If the verification of identity can’t be done face to face you should not sign the solicitor’s certificate. However, there is nothing stopping you from giving advice to a guarantor or borrower via video conferencing about their obligations as a borrower or guarantor. The risk management tips in our bulletin on video conferencing should be followed.
An acknowledgement signed by the client that they received the advice from you may satisfy the lender in lieu of a solicitor’s certificate. If the lender insists on a solicitor’s certificate you could refer them to rule 11.8 which prohibits a solicitor, such as a solicitor acting for the lender, from aiding, abetting, counselling or procuring another solicitor to breach rule 11. Section 39 of the Uniform Law also makes it an offence for anyone, and this would include a lender, to induce a law practice or practitioner to breach the Uniform Law or any rules.
We all know that signing a solicitor’s certificate involves more than merely witnessing documents. You are certifying that you have advised the client on the general nature and effect of the loan or guarantee documents. Many of the claims we receive centre around allegations that the client was not given the appropriate advice, although the practitioner says otherwise.
When people are stressed, they do not always think clearly or remember what they have been told. In this context it is vital that you are very clear in your explanations to clients and that you confirm your advice in writing. It may take both oral and written explanations before the client understands the risks.
Where possible give the client time to think about the decision before they sign. For more information on helping clients hear what you are saying see an article called ‘Putting your best brain forward’ by Nora Rock.
The critical issues to consider and actions to take when advising a borrower or guarantor and providing a solicitor’s certificate are set out below.
- Who is the client?

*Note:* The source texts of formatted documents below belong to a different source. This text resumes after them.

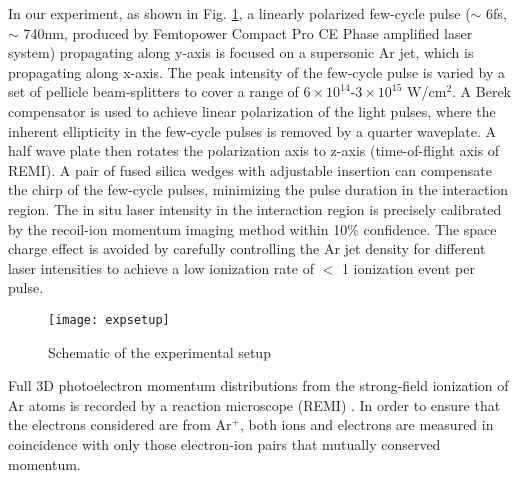 \documentclass[aps,prl,twocolumn,superscriptaddress,amsmath,amssymb]{revtex4-1}
\begin{document}
In our experiment, as shown in Fig. \ref{fig:expsetup}, a linearly polarized few-cycle pulse ($\sim$ 6fs, $\sim$ 740nm, produced by Femtopower Compact Pro CE Phase amplified laser system) propagating along y-axis is focused on a supersonic Ar jet, which is propagating along x-axis. The peak intensity of the few-cycle pulse is varied by a set of pellicle beam-splitters to cover a range of $6\times 10^{14}$-$3\times 10^{15}$ W/cm$^{2}$. A Berek compensator is used to achieve linear polarization of the light pulses, where the inherent ellipticity in the few-cycle pulses is removed by a quarter waveplate. A half wave plate then rotates the polarization axis to z-axis (time-of-flight axis of REMI). A pair of fused silica wedges with adjustable insertion can compensate the chirp of the  few-cycle pulses, minimizing the pulse duration in the interaction region. The in situ laser intensity in the interaction region is precisely calibrated by the recoil-ion momentum imaging method \cite{Smeenk2011a,Alnaser2004} within 10\% confidence. The space charge effect is avoided by carefully controlling the Ar jet density for different laser intensities to achieve a low ionization rate of $<$ 1 ionization event per pulse.
\begin{figure}[h!]
\texttt{[image: expsetup]}%
\caption{\label{fig:expsetup}}Schematic of the experimental setup
\end{figure}

Full 3D photoelectron momentum distributions from the strong-field ionization of Ar atoms is recorded by a reaction microscope (REMI) \cite{ullrich2003}. In order to ensure that the electrons considered are from Ar$^{+}$, both ions and electrons are measured in coincidence with only those electron-ion pairs that mutually conserved momentum.
 
\end{document}
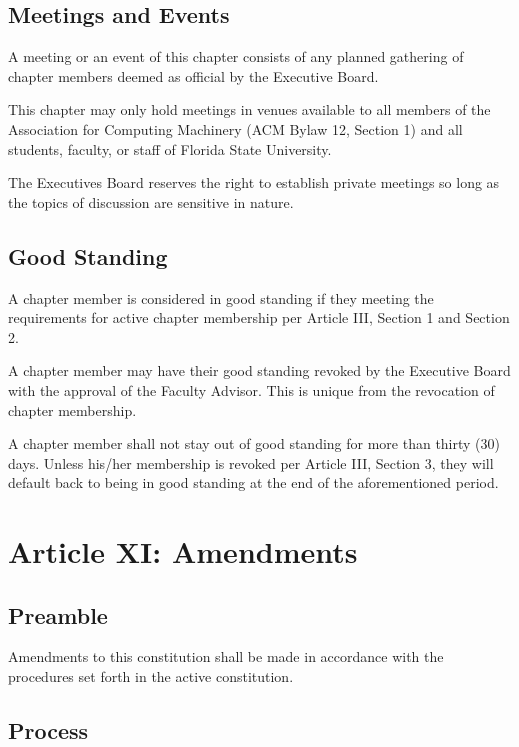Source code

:\documentclass{article}
\begin{document}
\subsection{Meetings and Events}

A meeting or an event of this chapter consists of any planned gathering
of chapter members deemed as official by the Executive Board.

This chapter may only hold meetings in venues available to all members
of the Association for Computing Machinery (ACM Bylaw 12, Section 1) and
all students, faculty, or staff of Florida State University.

The Executives Board reserves the right to establish private meetings so
long as the topics of discussion are sensitive in nature.

\subsection{Good Standing}

A chapter member is considered in good standing if they meeting the
requirements for active chapter membership per Article III, Section 1
and Section 2.

A chapter member may have their good standing revoked by the Executive
Board with the approval of the Faculty Advisor. This is unique from the
revocation of chapter membership.

A chapter member shall not stay out of good standing for more than
thirty (30) days. Unless his/her membership is revoked per Article III,
Section 3, they will default back to being in good standing at the end
of the aforementioned period.

\section{Article XI: Amendments}

\subsection{Preamble}

Amendments to this constitution shall be made in accordance with the
procedures set forth in the active constitution.

\subsection{Process}
\end{document}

Where there is a conflict you shouldn’t act for more than one party in the transaction, particularly husband and wife guarantors, as their interests are often not completely aligned. The same may be said for business-partner directors of a borrower company if the two directors have different assets at risk.

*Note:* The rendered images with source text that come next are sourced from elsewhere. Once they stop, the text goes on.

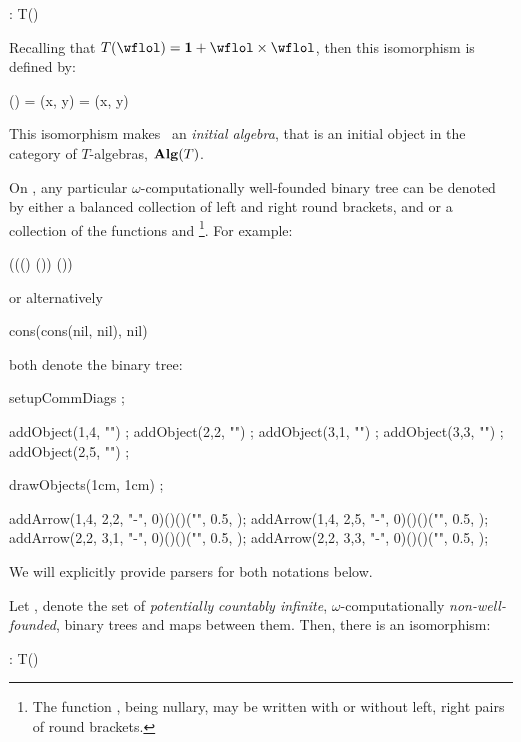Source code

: \placesubformula\startformula
  \alpha : T(\wflol) \longRightIsoArrow \wflol
\stopformula

\noindent Recalling that $T(\wflol) = \bold{1} + \wflol \times \wflol$, 
then this isomorphism is defined by: 

\placeformula[+]\startformula\startalign
  \NC \alpha(\star) \NC =         \NR
  \NC \alpha(x, y)  \NC = (x, y) \NR
\stopalign\stopformula

\noindent This isomorphism makes \wflol\ an \emph{initial algebra}, 
that is an initial object in the category of $T$-algebras, 
$\bold{Alg}(T)$.

On , any particular $\omega$-computationally well-founded 
binary tree can be denoted by either a balanced collection of left and 
right round brackets, \quote{(} and \quote{)} or a collection of the 
functions  and \footnote{The function , 
being nullary, may be written with or without left, right pairs of round 
brackets.}. For example: 

\placeformula[+]\startformula\starttyping
((() ()) ())
\stoptyping\stopformula

\noindent or alternatively 

\placeformula[+]\startformula\starttyping
cons(cons(nil, nil), nil)
\stoptyping\stopformula

\noindent both denote the binary tree:

\placeformula[+]\startformula{}
  setupCommDiags ;
  
  addObject(1,4, "") ;
  addObject(2,2, "") ;
  addObject(3,1, "") ;
  addObject(3,3, "") ;
  addObject(2,5, "") ;
  
  drawObjects(1cm, 1cm) ;
  
  addArrow(1,4, 2,2, "-", 0)()()("", 0.5, );
  addArrow(1,4, 2,5, "-", 0)()()("", 0.5, );
  addArrow(2,2, 3,1, "-", 0)()()("", 0.5, );
  addArrow(2,2, 3,3, "-", 0)()()("", 0.5, );

\stopMPcode\stopformula

\noindent We will explicitly provide parsers for both notations below. 

Let \lol, denote the set of \emph{potentially} \emph{countably infinite}, 
$\omega$-computationally \emph{non-well-founded}, binary trees and maps 
between them. Then, there is an isomorphism: 

\placesubformula\startformula
  \zeta : \lol \longRightIsoArrow T(\lol)
\stopformula

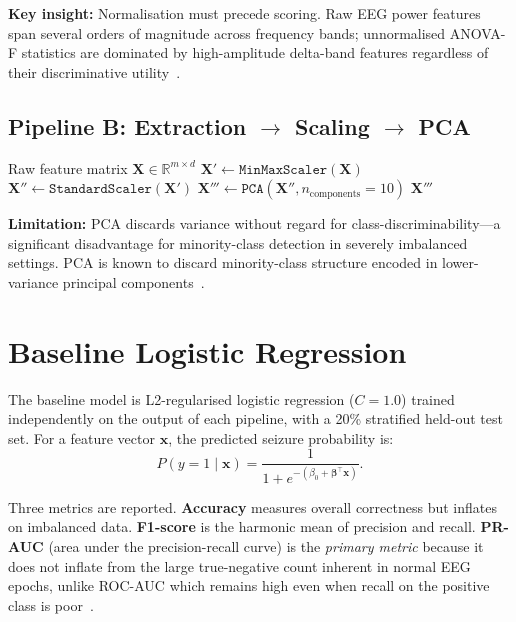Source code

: \documentclass[conference]{IEEEtran}
\begin{document}
\noindent\textbf{Key insight:} Normalisation must precede scoring. Raw EEG
power features span several orders of magnitude across frequency bands; unnormalised
ANOVA-F statistics are dominated by high-amplitude delta-band features
regardless of their discriminative utility~\cite{Hastie2009}.

\subsection{Pipeline B: Extraction $\to$ Scaling $\to$ PCA}

\begin{algorithm}[h]
\caption{Pipeline B}
\label{alg:pipeB}
\begin{algorithmic}[1]
  \Require Raw feature matrix $\mathbf{X} \in \mathbb{R}^{m \times d}$
  \State $\mathbf{X}' \gets \texttt{MinMaxScaler}(\mathbf{X})$
  \State $\mathbf{X}'' \gets \texttt{StandardScaler}(\mathbf{X}')$
  \State $\mathbf{X}''' \gets \texttt{PCA}(\mathbf{X}'', n_\text{components}{=}10)$
  \State \Return $\mathbf{X}'''$
\end{algorithmic}
\end{algorithm}

\noindent\textbf{Limitation:} PCA discards variance without regard for
class-discriminability---a significant disadvantage for minority-class
detection in severely imbalanced settings. PCA is known to discard
minority-class structure encoded in lower-variance principal
components~\cite{Hastie2009}.

\section{Baseline Logistic Regression}
\label{sec:baseline}

The baseline model is L2-regularised logistic regression ($C{=}1.0$) trained
independently on the output of each pipeline, with a 20\% stratified
held-out test set. For a feature vector $\mathbf{x}$, the predicted seizure
probability is:
\begin{equation}
  P(y{=}1 \mid \mathbf{x}) = \frac{1}{1 + e^{-(\beta_0 + \boldsymbol{\beta}^\top\mathbf{x})}}.
  \label{eq:logreg}
\end{equation}

Three metrics are reported. \textbf{Accuracy} measures overall correctness
but inflates on imbalanced data. \textbf{F1-score} is the harmonic mean of
precision and recall. \textbf{PR-AUC} (area under the precision-recall
curve) is the \emph{primary metric} because it does not inflate from the
large true-negative count inherent in normal EEG epochs, unlike ROC-AUC
which remains high even when recall on the positive class is poor~\cite{Davis2006}.
\end{document}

- You need time to read and digest the documentation before giving advice. Ask for the documentation ahead of time and carefully read it and advise the client of the relevant and unusual provisions, particularly the default provisions and interest rates.
- Consequences for guarantor if borrower defaults. Warn your client of the risks of default by the borrower, and the financial and other consequences for them if that occurs, including losing their home or going bankrupt.

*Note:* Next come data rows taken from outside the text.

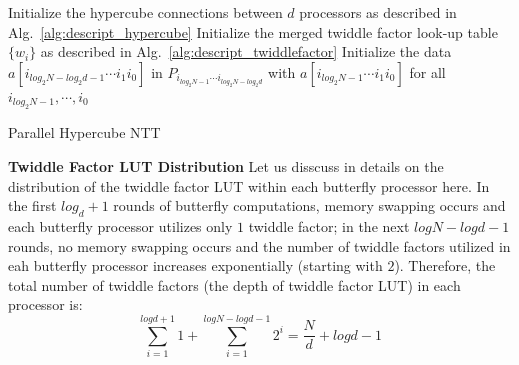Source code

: \documentclass[submission]{iacrtrans}
\theoremstyle{plain}
\begin{document}
\begin{algorithm}[!tbh]
 \DontPrintSemicolon %
    Initialize the hypercube connections between $d$ processors as described in Alg.~\ref{alg:descript_hypercube}\;
    Initialize the merged twiddle factor look-up table $\{w_i\}$ as described in Alg.~\ref{alg:descript_twiddlefactor}\;
    Initialize the data $a[i_{log_2N-log_2d-1}\cdots i_1i_0]$ in $P_{i_{log_2N-1}\cdots i_{log_2N-log_2d}}$ with $a[i_{log_2N-1}\cdots i_1i_0]$ for all $i_{log_2N-1},\cdots,i_0$\;
 \caption{Parallel Hypercube NTT}\label{alg:descript_hypercube_ntt}
\end{algorithm}

\textbf{Twiddle Factor LUT Distribution} Let us disscuss in details on the distribution of the twiddle factor LUT within each butterfly processor here. In the first $log_d+1$ rounds of butterfly computations, memory swapping occurs and each butterfly processor utilizes only $1$ twiddle factor; in the next $logN-logd-1$ rounds, no memory swapping occurs and the number of twiddle factors utilized in eah butterfly processor increases exponentially (starting with $2$). Therefore, the total number of twiddle factors (the depth of twiddle factor LUT) in each processor is:
\[
    \sum_{i=1}^{logd+1}1 + \sum_{i=1}^{logN-logd-1}2^i=\frac{N}{d}+logd-1
\]
\end{document}
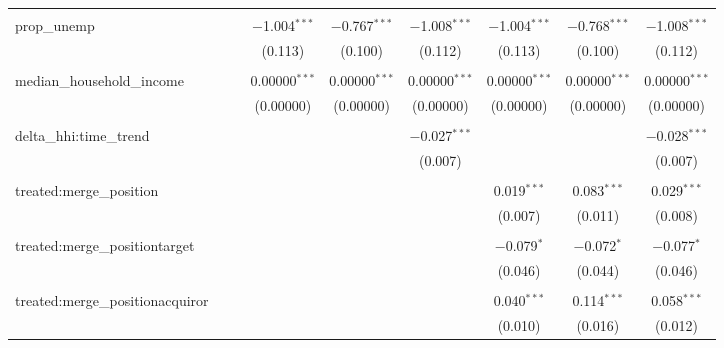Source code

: \begin{table}[H]
{\begin{tabular}{@{\extracolsep{5pt}}lcccccccc}
   & & & & & & & & \\  

  prop\_unemp &  &  & $-$1.004$^{***}$ & $-$0.767$^{***}$ & $-$1.008$^{***}$ & $-$1.004$^{***}$ & $-$0.768$^{***}$ & $-$1.008$^{***}$ \\  

   &  &  & (0.113) & (0.100) & (0.112) & (0.113) & (0.100) & (0.112) \\  

   & & & & & & & & \\  

  median\_household\_income &  &  & 0.00000$^{***}$ & 0.00000$^{***}$ & 0.00000$^{***}$ & 0.00000$^{***}$ & 0.00000$^{***}$ & 0.00000$^{***}$ \\  

   &  &  & (0.00000) & (0.00000) & (0.00000) & (0.00000) & (0.00000) & (0.00000) \\  

   & & & & & & & & \\  

  delta\_hhi:time\_trend &  &  &  &  & $-$0.027$^{***}$ &  &  & $-$0.028$^{***}$ \\  

   &  &  &  &  & (0.007) &  &  & (0.007) \\  

   & & & & & & & & \\  

  treated:merge\_position &  &  &  &  &  & 0.019$^{***}$ & 0.083$^{***}$ & 0.029$^{***}$ \\  

   &  &  &  &  &  & (0.007) & (0.011) & (0.008) \\  

   & & & & & & & & \\  

  treated:merge\_positiontarget &  &  &  &  &  & $-$0.079$^{*}$ & $-$0.072$^{*}$ & $-$0.077$^{*}$ \\  

   &  &  &  &  &  & (0.046) & (0.044) & (0.046) \\  

   & & & & & & & & \\  

  treated:merge\_positionacquiror &  &  &  &  &  & 0.040$^{***}$ & 0.114$^{***}$ & 0.058$^{***}$ \\  

   &  &  &  &  &  & (0.010) & (0.016) & (0.012) \\  


\end{tabular}}
\end{table}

- Be vigilant for improvident transactions. Most solicitor’s certificates involve the client giving a mortgage over property as security for monies advanced. Who is getting the benefit of the borrowing? If not the client, why are they choosing to mortgage their property and put it at risk for another’s benefit? If the answer does not withstand objective scrutiny, warn the client against entering into the transaction in strong terms and document that advice. This is particularly important where the client:
- is elderly
- is inexperienced in business or financial matters
- has English language difficulties
- appears under pressure from adult children or from their spouse.
- If the client does not heed your advice, consider whether you should cease acting in the matter.
- Keep very good written records of what was said to and by the client. See our File note – meeting to advise about a guarantee as a starting point for preparing a note before your meeting with the client.
- Confirm your advice in writing to the client.
- Charge a fee that properly reflects the work required.
In order to ensure all of these steps are taken and done well, now is a good opportunity to:
- review or write a firm policy about how this work will be handled. Our recently revised Key Risk Checklist: Solicitor’s certificates for borrowers or surety providers will help you fill out your policy
- prepare a proforma file note to use when you see clients. You can use our File note – meeting to advise about a guarantee as a good starting place and adapt it to suit your needs
- prepare a precedent letter to send to clients confirming the advice you gave in conference or in preparation for a conference with the client. This letter can be based on our File note – meeting to advise about a guarantee.